• [RECORDS TO PROCESS]
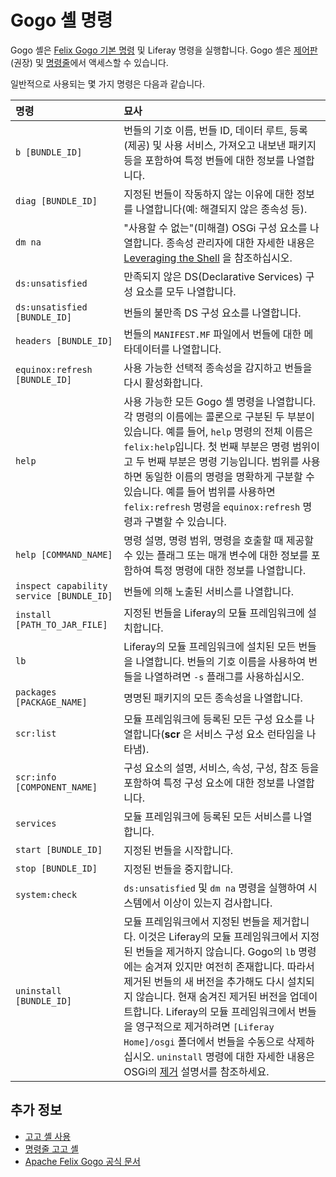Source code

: # Gogo 셸 명령

Gogo 셸은 [Felix Gogo 기본 명령](https://felix.apache.org/documentation/subprojects/apache-felix-gogo.html#basic-commands) 및 Liferay 명령을 실행합니다. Gogo 셸은 [제어판](../using-the-gogo-shell.md) (권장) 및 [명령줄](./command-line-gogo-shell.md)에서 액세스할 수 있습니다.

일반적으로 사용되는 몇 가지 명령은 다음과 같습니다.

| 명령                                       | 묘사                                                                                                                                                                                                                                                                                                                                                                                            |
|:---------------------------------------- |:--------------------------------------------------------------------------------------------------------------------------------------------------------------------------------------------------------------------------------------------------------------------------------------------------------------------------------------------------------------------------------------------- |
| `b [BUNDLE_ID]`                          | 번들의 기호 이름, 번들 ID, 데이터 루트, 등록(제공) 및 사용 서비스, 가져오고 내보낸 패키지 등을 포함하여 특정 번들에 대한 정보를 나열합니다.                                                                                                                                                                                                                                                                                                          |
| `diag [BUNDLE_ID]`                       | 지정된 번들이 작동하지 않는 이유에 대한 정보를 나열합니다(예: 해결되지 않은 종속성 등).                                                                                                                                                                                                                                                                                                                                           |
| `dm na`                                  | "사용할 수 없는"(미해결) OSGi 구성 요소를 나열합니다. 종속성 관리자에 대한 자세한 내용은 [Leveraging the Shell](http://felix.apache.org/documentation/subprojects/apache-felix-dependency-manager/tutorials/leveraging-the-shell.html) 을 참조하십시오.                                                                                                                                                                                |
| `ds:unsatisfied`                         | 만족되지 않은 DS(Declarative Services) 구성 요소를 모두 나열합니다.                                                                                                                                                                                                                                                                                                                                             |
| `ds:unsatisfied [BUNDLE_ID]`             | 번들의 불만족 DS 구성 요소를 나열합니다.                                                                                                                                                                                                                                                                                                                                                                      |
| `headers [BUNDLE_ID]`                    | 번들의 `MANIFEST.MF` 파일에서 번들에 대한 메타데이터를 나열합니다.                                                                                                                                                                                                                                                                                                                                                   |
| `equinox:refresh [BUNDLE_ID]`            | 사용 가능한 선택적 종속성을 감지하고 번들을 다시 활성화합니다.                                                                                                                                                                                                                                                                                                                                                           |
| `help`                                   | 사용 가능한 모든 Gogo 셸 명령을 나열합니다. 각 명령의 이름에는 콜론으로 구분된 두 부분이 있습니다. 예를 들어, `help` 명령의 전체 이름은 `felix:help`입니다. 첫 번째 부분은 명령 범위이고 두 번째 부분은 명령 기능입니다. 범위를 사용하면 동일한 이름의 명령을 명확하게 구분할 수 있습니다. 예를 들어 범위를 사용하면 `felix:refresh` 명령을 `equinox:refresh` 명령과 구별할 수 있습니다.                                                                                                                                          |
| `help [COMMAND_NAME]`                    | 명령 설명, 명령 범위, 명령을 호출할 때 제공할 수 있는 플래그 또는 매개 변수에 대한 정보를 포함하여 특정 명령에 대한 정보를 나열합니다.                                                                                                                                                                                                                                                                                                               |
| `inspect capability service [BUNDLE_ID]` | 번들에 의해 노출된 서비스를 나열합니다.                                                                                                                                                                                                                                                                                                                                                                        |
| `install [PATH_TO_JAR_FILE]`             | 지정된 번들을 Liferay의 모듈 프레임워크에 설치합니다.                                                                                                                                                                                                                                                                                                                                                             |
| `lb`                                     | Liferay의 모듈 프레임워크에 설치된 모든 번들을 나열합니다. 번들의 기호 이름을 사용하여 번들을 나열하려면 `-s` 플래그를 사용하십시오.                                                                                                                                                                                                                                                                                                              |
| `packages [PACKAGE_NAME]`                | 명명된 패키지의 모든 종속성을 나열합니다.                                                                                                                                                                                                                                                                                                                                                                       |
| `scr:list`                               | 모듈 프레임워크에 등록된 모든 구성 요소를 나열합니다(**scr** 은 서비스 구성 요소 런타임을 나타냄).                                                                                                                                                                                                                                                                                                                                    |
| `scr:info [COMPONENT_NAME]`              | 구성 요소의 설명, 서비스, 속성, 구성, 참조 등을 포함하여 특정 구성 요소에 대한 정보를 나열합니다.                                                                                                                                                                                                                                                                                                                                    |
| `services`                               | 모듈 프레임워크에 등록된 모든 서비스를 나열합니다.                                                                                                                                                                                                                                                                                                                                                                  |
| `start [BUNDLE_ID]`                      | 지정된 번들을 시작합니다.                                                                                                                                                                                                                                                                                                                                                                                |
| `stop [BUNDLE_ID]`                       | 지정된 번들을 중지합니다.                                                                                                                                                                                                                                                                                                                                                                                |
| `system:check`                           | `ds:unsatisfied` 및 `dm na` 명령을 실행하여 시스템에서 이상이 있는지 검사합니다.                                                                                                                                                                                                                                                                                                                                      |
| `uninstall [BUNDLE_ID]`                  | 모듈 프레임워크에서 지정된 번들을 제거합니다. 이것은 Liferay의 모듈 프레임워크에서 지정된 번들을 제거하지 않습니다. Gogo의 `lb` 명령에는 숨겨져 있지만 여전히 존재합니다. 따라서 제거된 번들의 새 버전을 추가해도 다시 설치되지 않습니다. 현재 숨겨진 제거된 버전을 업데이트합니다. Liferay의 모듈 프레임워크에서 번들을 영구적으로 제거하려면 `[Liferay Home]/osgi` 폴더에서 번들을 수동으로 삭제하십시오. `uninstall` 명령에 대한 자세한 내용은 OSGi의 [제거](https://osgi.org/javadoc/r6/core/org/osgi/framework/Bundle.html#uninstall\(\) ) 설명서를 참조하세요. |

## 추가 정보

* [고고 셸 사용](../using-the-gogo-shell.md)
* [명령줄 고고 셸](./command-line-gogo-shell.md)
* [Apache Felix Gogo 공식 문서](http://felix.apache.org/documentation/subprojects/apache-felix-gogo.html)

• [WHAT THE TASK REQUIRES] Exact repetition of all entries is required. The pictures should not appear.

• [SOLUTION FOR THIS EXERCISE]
Source code

: # Gogo 셸 명령

Gogo 셸은 [Felix Gogo 기본 명령](https://felix.apache.org/documentation/subprojects/apache-felix-gogo.html#basic-commands) 및 Liferay 명령을 실행합니다. Gogo 셸은 [제어판](../using-the-gogo-shell.md) (권장) 및 [명령줄](./command-line-gogo-shell.md)에서 액세스할 수 있습니다.

일반적으로 사용되는 몇 가지 명령은 다음과 같습니다.

| 명령                                       | 묘사                                                                                                                                                                                                                                                                                                                                                                                            |
|:---------------------------------------- |:--------------------------------------------------------------------------------------------------------------------------------------------------------------------------------------------------------------------------------------------------------------------------------------------------------------------------------------------------------------------------------------------- |
| `b [BUNDLE_ID]`                          | 번들의 기호 이름, 번들 ID, 데이터 루트, 등록(제공) 및 사용 서비스, 가져오고 내보낸 패키지 등을 포함하여 특정 번들에 대한 정보를 나열합니다.                                                                                                                                                                                                                                                                                                          |
| `diag [BUNDLE_ID]`                       | 지정된 번들이 작동하지 않는 이유에 대한 정보를 나열합니다(예: 해결되지 않은 종속성 등).                                                                                                                                                                                                                                                                                                                                           |
| `dm na`                                  | "사용할 수 없는"(미해결) OSGi 구성 요소를 나열합니다. 종속성 관리자에 대한 자세한 내용은 [Leveraging the Shell](http://felix.apache.org/documentation/subprojects/apache-felix-dependency-manager/tutorials/leveraging-the-shell.html) 을 참조하십시오.                                                                                                                                                                                |
| `ds:unsatisfied`                         | 만족되지 않은 DS(Declarative Services) 구성 요소를 모두 나열합니다.                                                                                                                                                                                                                                                                                                                                             |
| `ds:unsatisfied [BUNDLE_ID]`             | 번들의 불만족 DS 구성 요소를 나열합니다.                                                                                                                                                                                                                                                                                                                                                                      |
| `headers [BUNDLE_ID]`                    | 번들의 `MANIFEST.MF` 파일에서 번들에 대한 메타데이터를 나열합니다.                                                                                                                                                                                                                                                                                                                                                   |
| `equinox:refresh [BUNDLE_ID]`            | 사용 가능한 선택적 종속성을 감지하고 번들을 다시 활성화합니다.                                                                                                                                                                                                                                                                                                                                                           |
| `help`                                   | 사용 가능한 모든 Gogo 셸 명령을 나열합니다. 각 명령의 이름에는 콜론으로 구분된 두 부분이 있습니다. 예를 들어, `help` 명령의 전체 이름은 `felix:help`입니다. 첫 번째 부분은 명령 범위이고 두 번째 부분은 명령 기능입니다. 범위를 사용하면 동일한 이름의 명령을 명확하게 구분할 수 있습니다. 예를 들어 범위를 사용하면 `felix:refresh` 명령을 `equinox:refresh` 명령과 구별할 수 있습니다.                                                                                                                                          |
| `help [COMMAND_NAME]`                    | 명령 설명, 명령 범위, 명령을 호출할 때 제공할 수 있는 플래그 또는 매개 변수에 대한 정보를 포함하여 특정 명령에 대한 정보를 나열합니다.                                                                                                                                                                                                                                                                                                               |
| `inspect capability service [BUNDLE_ID]` | 번들에 의해 노출된 서비스를 나열합니다.                                                                                                                                                                                                                                                                                                                                                                        |
| `install [PATH_TO_JAR_FILE]`             | 지정된 번들을 Liferay의 모듈 프레임워크에 설치합니다.                                                                                                                                                                                                                                                                                                                                                             |
| `lb`                                     | Liferay의 모듈 프레임워크에 설치된 모든 번들을 나열합니다. 번들의 기호 이름을 사용하여 번들을 나열하려면 `-s` 플래그를 사용하십시오.                                                                                                                                                                                                                                                                                                              |
| `packages [PACKAGE_NAME]`                | 명명된 패키지의 모든 종속성을 나열합니다.                                                                                                                                                                                                                                                                                                                                                                       |
| `scr:list`                               | 모듈 프레임워크에 등록된 모든 구성 요소를 나열합니다(**scr** 은 서비스 구성 요소 런타임을 나타냄).                                                                                                                                                                                                                                                                                                                                    |
| `scr:info [COMPONENT_NAME]`              | 구성 요소의 설명, 서비스, 속성, 구성, 참조 등을 포함하여 특정 구성 요소에 대한 정보를 나열합니다.                                                                                                                                                                                                                                                                                                                                    |
| `services`                               | 모듈 프레임워크에 등록된 모든 서비스를 나열합니다.                                                                                                                                                                                                                                                                                                                                                                  |
| `start [BUNDLE_ID]`                      | 지정된 번들을 시작합니다.                                                                                                                                                                                                                                                                                                                                                                                |
| `stop [BUNDLE_ID]`                       | 지정된 번들을 중지합니다.                                                                                                                                                                                                                                                                                                                                                                                |
| `system:check`                           | `ds:unsatisfied` 및 `dm na` 명령을 실행하여 시스템에서 이상이 있는지 검사합니다.                                                                                                                                                                                                                                                                                                                                      |
| `uninstall [BUNDLE_ID]`                  | 모듈 프레임워크에서 지정된 번들을 제거합니다. 이것은 Liferay의 모듈 프레임워크에서 지정된 번들을 제거하지 않습니다. Gogo의 `lb` 명령에는 숨겨져 있지만 여전히 존재합니다. 따라서 제거된 번들의 새 버전을 추가해도 다시 설치되지 않습니다. 현재 숨겨진 제거된 버전을 업데이트합니다. Liferay의 모듈 프레임워크에서 번들을 영구적으로 제거하려면 `[Liferay Home]/osgi` 폴더에서 번들을 수동으로 삭제하십시오. `uninstall` 명령에 대한 자세한 내용은 OSGi의 [제거](https://osgi.org/javadoc/r6/core/org/osgi/framework/Bundle.html#uninstall\(\) ) 설명서를 참조하세요. |

## 추가 정보

* [고고 셸 사용](../using-the-gogo-shell.md)
* [명령줄 고고 셸](./command-line-gogo-shell.md)
* [Apache Felix Gogo 공식 문서](http://felix.apache.org/documentation/subprojects/apache-felix-gogo.html)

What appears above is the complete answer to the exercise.